Data extracts below:
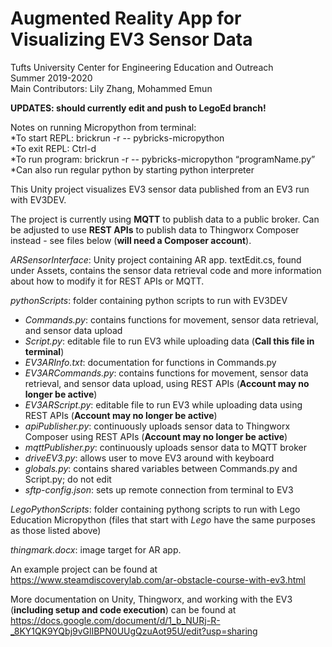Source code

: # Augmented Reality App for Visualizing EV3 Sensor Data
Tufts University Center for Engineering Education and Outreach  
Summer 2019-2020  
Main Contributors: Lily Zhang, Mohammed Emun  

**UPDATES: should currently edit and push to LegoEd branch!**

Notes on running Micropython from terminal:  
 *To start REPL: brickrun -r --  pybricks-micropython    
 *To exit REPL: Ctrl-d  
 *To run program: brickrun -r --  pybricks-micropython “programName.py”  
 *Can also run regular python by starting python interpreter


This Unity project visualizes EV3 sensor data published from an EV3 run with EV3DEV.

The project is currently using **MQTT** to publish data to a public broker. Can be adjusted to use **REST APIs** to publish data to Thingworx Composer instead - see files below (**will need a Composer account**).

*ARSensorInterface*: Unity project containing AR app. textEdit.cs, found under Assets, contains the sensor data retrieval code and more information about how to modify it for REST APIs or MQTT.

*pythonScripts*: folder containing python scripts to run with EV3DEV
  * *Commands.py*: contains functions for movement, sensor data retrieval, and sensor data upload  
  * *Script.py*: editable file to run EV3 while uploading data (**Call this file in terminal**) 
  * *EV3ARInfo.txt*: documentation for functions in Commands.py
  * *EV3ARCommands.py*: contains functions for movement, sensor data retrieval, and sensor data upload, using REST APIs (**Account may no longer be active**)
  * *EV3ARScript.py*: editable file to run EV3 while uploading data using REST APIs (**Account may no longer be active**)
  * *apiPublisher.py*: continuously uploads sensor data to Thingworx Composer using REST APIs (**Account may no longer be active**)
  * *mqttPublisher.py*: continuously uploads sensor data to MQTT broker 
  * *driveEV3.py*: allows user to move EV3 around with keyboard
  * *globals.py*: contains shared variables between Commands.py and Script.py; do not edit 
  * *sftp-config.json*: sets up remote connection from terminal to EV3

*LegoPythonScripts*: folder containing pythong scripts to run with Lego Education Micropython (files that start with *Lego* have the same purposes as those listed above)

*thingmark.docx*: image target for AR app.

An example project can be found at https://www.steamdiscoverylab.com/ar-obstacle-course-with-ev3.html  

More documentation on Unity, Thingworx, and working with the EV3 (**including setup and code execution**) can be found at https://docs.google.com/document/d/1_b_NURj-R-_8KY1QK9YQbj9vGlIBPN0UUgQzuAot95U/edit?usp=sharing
End of Data extracts.
Data extracts below:
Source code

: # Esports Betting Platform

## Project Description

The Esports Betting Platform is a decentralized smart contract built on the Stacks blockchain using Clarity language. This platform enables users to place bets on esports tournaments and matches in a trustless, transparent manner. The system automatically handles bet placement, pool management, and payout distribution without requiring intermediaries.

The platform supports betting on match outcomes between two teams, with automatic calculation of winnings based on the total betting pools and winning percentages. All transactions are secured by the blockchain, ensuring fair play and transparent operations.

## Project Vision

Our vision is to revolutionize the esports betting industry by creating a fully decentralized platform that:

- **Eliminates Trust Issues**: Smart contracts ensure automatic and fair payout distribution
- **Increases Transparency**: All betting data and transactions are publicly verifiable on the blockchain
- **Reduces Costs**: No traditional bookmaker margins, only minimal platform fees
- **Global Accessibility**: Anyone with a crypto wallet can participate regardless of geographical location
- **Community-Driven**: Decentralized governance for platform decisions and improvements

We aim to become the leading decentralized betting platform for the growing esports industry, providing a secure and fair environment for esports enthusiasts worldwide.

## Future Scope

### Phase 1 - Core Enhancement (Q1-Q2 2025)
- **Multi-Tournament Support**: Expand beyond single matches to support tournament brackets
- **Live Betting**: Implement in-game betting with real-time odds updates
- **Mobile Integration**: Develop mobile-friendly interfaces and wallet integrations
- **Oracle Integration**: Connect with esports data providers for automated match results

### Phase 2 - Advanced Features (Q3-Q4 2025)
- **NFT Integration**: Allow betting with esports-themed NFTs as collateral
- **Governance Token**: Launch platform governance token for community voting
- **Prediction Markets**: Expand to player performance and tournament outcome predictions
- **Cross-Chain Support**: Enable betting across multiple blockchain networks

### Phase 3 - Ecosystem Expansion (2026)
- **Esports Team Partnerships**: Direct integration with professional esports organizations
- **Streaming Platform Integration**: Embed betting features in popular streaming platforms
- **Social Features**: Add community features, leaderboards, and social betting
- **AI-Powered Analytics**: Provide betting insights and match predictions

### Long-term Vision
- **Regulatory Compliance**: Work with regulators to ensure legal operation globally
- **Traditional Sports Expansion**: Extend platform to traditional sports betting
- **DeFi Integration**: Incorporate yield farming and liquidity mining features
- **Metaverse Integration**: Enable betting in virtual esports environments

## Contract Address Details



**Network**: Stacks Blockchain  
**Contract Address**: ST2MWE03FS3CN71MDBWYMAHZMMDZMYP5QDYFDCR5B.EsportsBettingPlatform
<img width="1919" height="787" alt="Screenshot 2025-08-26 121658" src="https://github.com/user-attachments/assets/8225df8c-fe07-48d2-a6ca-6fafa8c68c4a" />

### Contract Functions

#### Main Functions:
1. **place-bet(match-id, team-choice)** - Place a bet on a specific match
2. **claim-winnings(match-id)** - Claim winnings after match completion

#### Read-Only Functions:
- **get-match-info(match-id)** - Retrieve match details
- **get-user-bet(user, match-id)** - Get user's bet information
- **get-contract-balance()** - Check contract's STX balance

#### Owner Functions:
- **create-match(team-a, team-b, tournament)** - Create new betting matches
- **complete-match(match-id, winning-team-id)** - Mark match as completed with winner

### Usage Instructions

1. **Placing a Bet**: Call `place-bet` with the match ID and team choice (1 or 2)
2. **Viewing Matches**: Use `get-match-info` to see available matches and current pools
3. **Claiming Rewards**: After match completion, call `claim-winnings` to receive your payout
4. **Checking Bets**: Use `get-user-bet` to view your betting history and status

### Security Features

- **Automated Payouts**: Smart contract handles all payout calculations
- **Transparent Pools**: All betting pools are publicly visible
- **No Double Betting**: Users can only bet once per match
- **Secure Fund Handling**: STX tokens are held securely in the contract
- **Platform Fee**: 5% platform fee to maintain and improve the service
End of Data extracts.
Data extracts below:
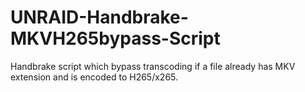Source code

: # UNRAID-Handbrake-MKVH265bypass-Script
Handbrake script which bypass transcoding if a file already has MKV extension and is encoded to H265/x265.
End of Data extracts.
_What to produce_
Please return the lines above that run from the line containing "### Phase 1 - Core Enhancement (Q1-Q2 2025)" to the line containing "- **Mobile Integration**: Develop", inclusive, exactly and with no other lines.

_Written answer_
### Phase 1 - Core Enhancement (Q1-Q2 2025)
- **Multi-Tournament Support**: Expand beyond single matches to support tournament brackets
- **Live Betting**: Implement in-game betting with real-time odds updates
- **Mobile Integration**: Develop mobile-friendly interfaces and wallet integrations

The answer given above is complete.